• şarkının başı degil tüm sample ı vanilla ice tarafından izin alınarak ice ice baby de kullanılmıştı. bi de queen in under pressure ını duyup aha queen bunu ice ice babyden çalmış diyenler vardırki olay mahalinde imha edilmelidirler.
  • karsilastiran yok, david bowie'nin de daha iyiyim iddiasinda bulundugunu da duymadim, lakin ben yalakaligimdan; su saptamayi yapmak istiyorum: sarki boyunca freddie mercury'nin david bowie karsisindaki ezici vokal ustunlugu duman duman tutmektedir. (bkz: beni kotuleyin diye bagiran entryler)
  • müzik tarihin en iyi düetlerinden biri.
    yine müzik tarihinin en iyi bass rifflerinden birine sahip muazzam şarkı.
    şarkının son 2 dakikasındaki enstrümanların vokallerin yükselişi, sözlerin güzelliği ve şarkının son vuruşu; bu bizim son dansımız.

    nerede ne zaman kiminle son dansımız olacak bilmiyorum ama, bu şarkının insanlarla senkronize muhteşem kulak dansı sonsuza dek devam edecek...

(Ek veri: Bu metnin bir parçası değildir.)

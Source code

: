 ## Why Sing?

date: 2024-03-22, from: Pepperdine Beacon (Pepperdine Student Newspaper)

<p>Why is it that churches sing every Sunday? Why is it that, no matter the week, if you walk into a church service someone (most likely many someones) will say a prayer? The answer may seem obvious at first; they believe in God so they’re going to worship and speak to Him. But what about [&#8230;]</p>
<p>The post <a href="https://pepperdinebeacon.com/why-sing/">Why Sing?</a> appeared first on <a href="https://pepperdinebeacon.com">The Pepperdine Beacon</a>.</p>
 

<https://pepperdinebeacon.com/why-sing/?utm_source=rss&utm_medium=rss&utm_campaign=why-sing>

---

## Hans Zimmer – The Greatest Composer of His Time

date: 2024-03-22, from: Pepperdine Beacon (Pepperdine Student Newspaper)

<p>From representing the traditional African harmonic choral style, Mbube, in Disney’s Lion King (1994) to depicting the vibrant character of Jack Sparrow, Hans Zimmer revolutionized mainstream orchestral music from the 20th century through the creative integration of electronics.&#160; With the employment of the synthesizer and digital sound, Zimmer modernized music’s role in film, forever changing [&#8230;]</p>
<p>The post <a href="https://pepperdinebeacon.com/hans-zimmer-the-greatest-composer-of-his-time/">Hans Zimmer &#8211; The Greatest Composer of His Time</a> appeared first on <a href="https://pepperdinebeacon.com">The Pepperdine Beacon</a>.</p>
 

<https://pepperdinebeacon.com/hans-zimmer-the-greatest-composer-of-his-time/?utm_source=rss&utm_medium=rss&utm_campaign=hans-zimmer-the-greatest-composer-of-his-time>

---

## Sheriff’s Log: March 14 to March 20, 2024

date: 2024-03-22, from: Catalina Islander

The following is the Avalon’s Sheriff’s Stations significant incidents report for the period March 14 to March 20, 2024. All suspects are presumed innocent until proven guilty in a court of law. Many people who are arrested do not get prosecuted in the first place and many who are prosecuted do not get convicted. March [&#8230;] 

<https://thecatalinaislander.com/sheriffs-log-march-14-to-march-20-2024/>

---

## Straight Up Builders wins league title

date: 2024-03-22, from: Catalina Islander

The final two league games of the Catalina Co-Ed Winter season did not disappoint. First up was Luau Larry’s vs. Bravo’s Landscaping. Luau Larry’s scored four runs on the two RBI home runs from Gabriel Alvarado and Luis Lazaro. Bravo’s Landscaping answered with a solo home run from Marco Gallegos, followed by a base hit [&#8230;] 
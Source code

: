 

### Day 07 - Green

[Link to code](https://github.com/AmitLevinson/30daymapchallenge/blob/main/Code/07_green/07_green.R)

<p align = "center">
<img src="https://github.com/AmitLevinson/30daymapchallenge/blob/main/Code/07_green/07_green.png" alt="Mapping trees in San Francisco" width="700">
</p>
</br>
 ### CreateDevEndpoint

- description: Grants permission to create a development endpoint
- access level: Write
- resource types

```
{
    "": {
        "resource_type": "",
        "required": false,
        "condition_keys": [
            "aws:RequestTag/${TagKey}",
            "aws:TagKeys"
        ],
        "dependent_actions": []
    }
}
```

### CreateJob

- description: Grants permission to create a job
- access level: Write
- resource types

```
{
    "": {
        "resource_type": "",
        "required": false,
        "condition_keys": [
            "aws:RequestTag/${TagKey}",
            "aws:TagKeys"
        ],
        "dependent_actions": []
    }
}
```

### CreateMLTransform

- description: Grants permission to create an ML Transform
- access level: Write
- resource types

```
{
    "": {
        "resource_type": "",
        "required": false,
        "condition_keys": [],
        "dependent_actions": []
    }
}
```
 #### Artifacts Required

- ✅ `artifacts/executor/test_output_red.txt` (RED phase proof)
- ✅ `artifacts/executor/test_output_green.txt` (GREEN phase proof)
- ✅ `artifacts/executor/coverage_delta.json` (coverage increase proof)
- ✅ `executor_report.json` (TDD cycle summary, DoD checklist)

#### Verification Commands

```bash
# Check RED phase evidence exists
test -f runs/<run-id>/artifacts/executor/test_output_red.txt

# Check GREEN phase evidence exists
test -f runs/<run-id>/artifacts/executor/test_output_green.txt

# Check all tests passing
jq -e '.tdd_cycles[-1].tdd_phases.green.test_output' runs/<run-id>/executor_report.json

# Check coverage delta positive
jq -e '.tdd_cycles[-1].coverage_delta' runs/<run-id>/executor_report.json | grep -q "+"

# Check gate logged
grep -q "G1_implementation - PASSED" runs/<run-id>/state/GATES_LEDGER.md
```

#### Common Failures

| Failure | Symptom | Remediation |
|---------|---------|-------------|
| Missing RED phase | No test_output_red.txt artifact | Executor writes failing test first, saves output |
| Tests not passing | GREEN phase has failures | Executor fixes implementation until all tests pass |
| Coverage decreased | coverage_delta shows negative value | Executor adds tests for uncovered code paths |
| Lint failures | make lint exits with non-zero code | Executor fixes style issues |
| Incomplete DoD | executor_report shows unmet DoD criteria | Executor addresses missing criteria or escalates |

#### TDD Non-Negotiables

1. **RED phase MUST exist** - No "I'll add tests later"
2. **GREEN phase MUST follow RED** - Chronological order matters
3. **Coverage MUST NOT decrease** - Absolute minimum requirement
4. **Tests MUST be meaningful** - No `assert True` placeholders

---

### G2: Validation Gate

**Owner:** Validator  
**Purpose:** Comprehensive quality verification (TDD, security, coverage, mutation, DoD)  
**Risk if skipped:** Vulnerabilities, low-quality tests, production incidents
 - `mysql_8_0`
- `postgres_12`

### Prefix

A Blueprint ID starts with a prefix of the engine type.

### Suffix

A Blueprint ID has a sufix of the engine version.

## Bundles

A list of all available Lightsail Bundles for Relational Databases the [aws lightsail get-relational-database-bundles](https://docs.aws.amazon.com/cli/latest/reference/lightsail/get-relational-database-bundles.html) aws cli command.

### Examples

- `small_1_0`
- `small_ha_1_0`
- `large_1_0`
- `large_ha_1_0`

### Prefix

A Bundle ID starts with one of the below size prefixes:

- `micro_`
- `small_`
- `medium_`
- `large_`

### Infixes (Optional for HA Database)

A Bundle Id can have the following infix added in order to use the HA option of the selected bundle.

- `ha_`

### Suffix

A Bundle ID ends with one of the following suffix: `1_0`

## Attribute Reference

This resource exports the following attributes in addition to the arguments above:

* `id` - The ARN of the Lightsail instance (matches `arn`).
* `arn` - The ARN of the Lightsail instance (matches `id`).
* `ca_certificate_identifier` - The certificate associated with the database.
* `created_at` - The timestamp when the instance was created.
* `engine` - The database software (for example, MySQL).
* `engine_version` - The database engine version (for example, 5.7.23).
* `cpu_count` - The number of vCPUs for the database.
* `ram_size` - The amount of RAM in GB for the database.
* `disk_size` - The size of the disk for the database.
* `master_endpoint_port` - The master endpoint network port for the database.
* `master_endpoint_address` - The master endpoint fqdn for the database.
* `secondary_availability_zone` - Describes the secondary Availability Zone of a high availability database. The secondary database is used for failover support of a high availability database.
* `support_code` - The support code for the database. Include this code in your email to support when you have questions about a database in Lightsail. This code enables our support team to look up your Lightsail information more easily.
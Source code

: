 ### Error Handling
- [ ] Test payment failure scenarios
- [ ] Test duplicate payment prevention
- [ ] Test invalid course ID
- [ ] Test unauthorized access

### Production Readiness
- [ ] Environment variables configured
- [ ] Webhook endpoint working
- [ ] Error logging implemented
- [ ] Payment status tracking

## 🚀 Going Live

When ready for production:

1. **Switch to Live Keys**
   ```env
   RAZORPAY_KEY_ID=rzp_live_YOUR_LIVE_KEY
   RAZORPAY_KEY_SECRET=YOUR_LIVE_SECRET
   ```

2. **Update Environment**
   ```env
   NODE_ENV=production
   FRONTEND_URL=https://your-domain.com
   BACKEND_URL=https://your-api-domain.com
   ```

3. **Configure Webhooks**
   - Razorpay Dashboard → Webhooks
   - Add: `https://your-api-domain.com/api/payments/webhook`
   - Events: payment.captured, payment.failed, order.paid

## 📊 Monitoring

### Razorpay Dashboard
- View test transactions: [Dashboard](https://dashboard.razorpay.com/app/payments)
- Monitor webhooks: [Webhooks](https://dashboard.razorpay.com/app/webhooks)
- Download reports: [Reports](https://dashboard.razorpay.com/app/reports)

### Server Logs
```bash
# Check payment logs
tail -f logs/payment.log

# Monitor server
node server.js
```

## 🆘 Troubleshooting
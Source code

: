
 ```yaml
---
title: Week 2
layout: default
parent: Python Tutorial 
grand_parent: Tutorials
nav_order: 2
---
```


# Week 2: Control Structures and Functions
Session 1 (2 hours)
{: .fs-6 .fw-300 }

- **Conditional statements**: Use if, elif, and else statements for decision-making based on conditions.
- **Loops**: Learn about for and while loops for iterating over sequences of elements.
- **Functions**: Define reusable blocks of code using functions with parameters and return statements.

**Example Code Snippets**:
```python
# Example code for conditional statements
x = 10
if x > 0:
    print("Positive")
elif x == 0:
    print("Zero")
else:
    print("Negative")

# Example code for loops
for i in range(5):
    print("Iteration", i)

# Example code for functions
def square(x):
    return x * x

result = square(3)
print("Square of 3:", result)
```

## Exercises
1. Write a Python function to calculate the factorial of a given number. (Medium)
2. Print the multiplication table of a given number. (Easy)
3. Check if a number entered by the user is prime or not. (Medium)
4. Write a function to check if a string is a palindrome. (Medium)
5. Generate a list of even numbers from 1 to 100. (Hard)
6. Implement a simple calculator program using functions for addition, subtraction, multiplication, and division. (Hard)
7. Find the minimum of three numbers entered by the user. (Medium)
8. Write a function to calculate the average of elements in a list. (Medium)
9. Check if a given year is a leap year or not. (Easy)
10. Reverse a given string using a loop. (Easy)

    freddie, bowie ikilisi iyi ki bu dünyadan geçmişsiniz.
  • queen'in wembley 86 konserine damgasını vuran şarkılardan bir tanesi. şarkıdaki güzel bir enstantaneden bahsetmek istiyorum; konser için çok büyük bir sahne platformu oluşturuldu, dvd kayıtlarını izleyenler nasıl bir şantiye çalışması yürütüldüğünü görmüşlerdir. neyse, freddie mercury her zamanki gibi karış karış sahneyi geziyordu. platformun en üstüne tırmanan merdivenin başında durdu ve
    "turned away from it all like a blind man
    sat on a fence but it don't work
    keep coming up with love but it's so slashed and torn
    ..."

    sözlerini merdivenin basamak sayısına bölerek söyledi. merdivenin sonuna geldiğinde bu sözler bitmişti ve takdir edersiniz ki bu normal bir insan işi değildi... sevgili okuyucu, queen'i yeni tanımış olabilirsin, böyle bir şarkıyı ilkkez duymuş olabilirsin... daha sonra ne oldu biliyor musun, o muhteşem insan, gelmiş geçmiş en büyük şarkıcı "insanity laughs under pressure we're breaking" diye bağırarak sahnenin en üstünde çılgınlar gibi yanan ışıkların altında yürümeye devam etti. o an, onun en yukarıda olduğu andı. o an, sadece bır kaç yıl sonra yaşanacak çok acıklı bir sonun başlıngıcıydı belkide.
  • john deacon'ın basit ama mükemmel bas gitar melodisi ile başlar.
    daha sonra david bowie freddie mercury kendi tarzlarında döktürmeye başlar. ancak freddie mercury sanki bowie'ye hava atarmışcasına sesini mümkün olan ve olmayan her tonda kullanır. aralara du dum dum bah bah, di dah dap, de de de, op de deh, di do deh gibi acaip şeyler serpiştirerek insanı mest eder.
  • aradan kac yil gecmesine ragmen* hala film soundtracklerinde, fragmanlarinda* falan duydugumuz muthis, asmis bir sarkidir bu. fredinin "can't we give ourselves one more chaaance" diye soyledigi bolum "allaam sese bak" dedirtir bana..(bkz: tapiyorum sana)
  • 86' wembley konserinde şarkıya girmeden önce seyirciyle karşılıklı bir şovu vardır freddie mercury'nin. her defasında seyirci onun verdiği notaları aynı şekilde çıkarınca çok içten bir şekilde "fuck you!" der. sonra da bass gitar girer... olaylar gelişir.
  • queen greatest hits 2de yer alıp belkide bu albümün en iyi parçasıdır...

    rock olgusunun yaratıcılarından olduğu söylenen * david bowie, bu sarkıdaki katkisiyla saygimi kazanmistir. *

    ayrica freddie mercurynin onunde egilelim...
  • popüler müzik tarihinin en güçlü iki vokalini **biraraya getirmiş bir eser *.
  • kesinlikle rock tarihinin en iyi ve en önemli düetlerinden biridir.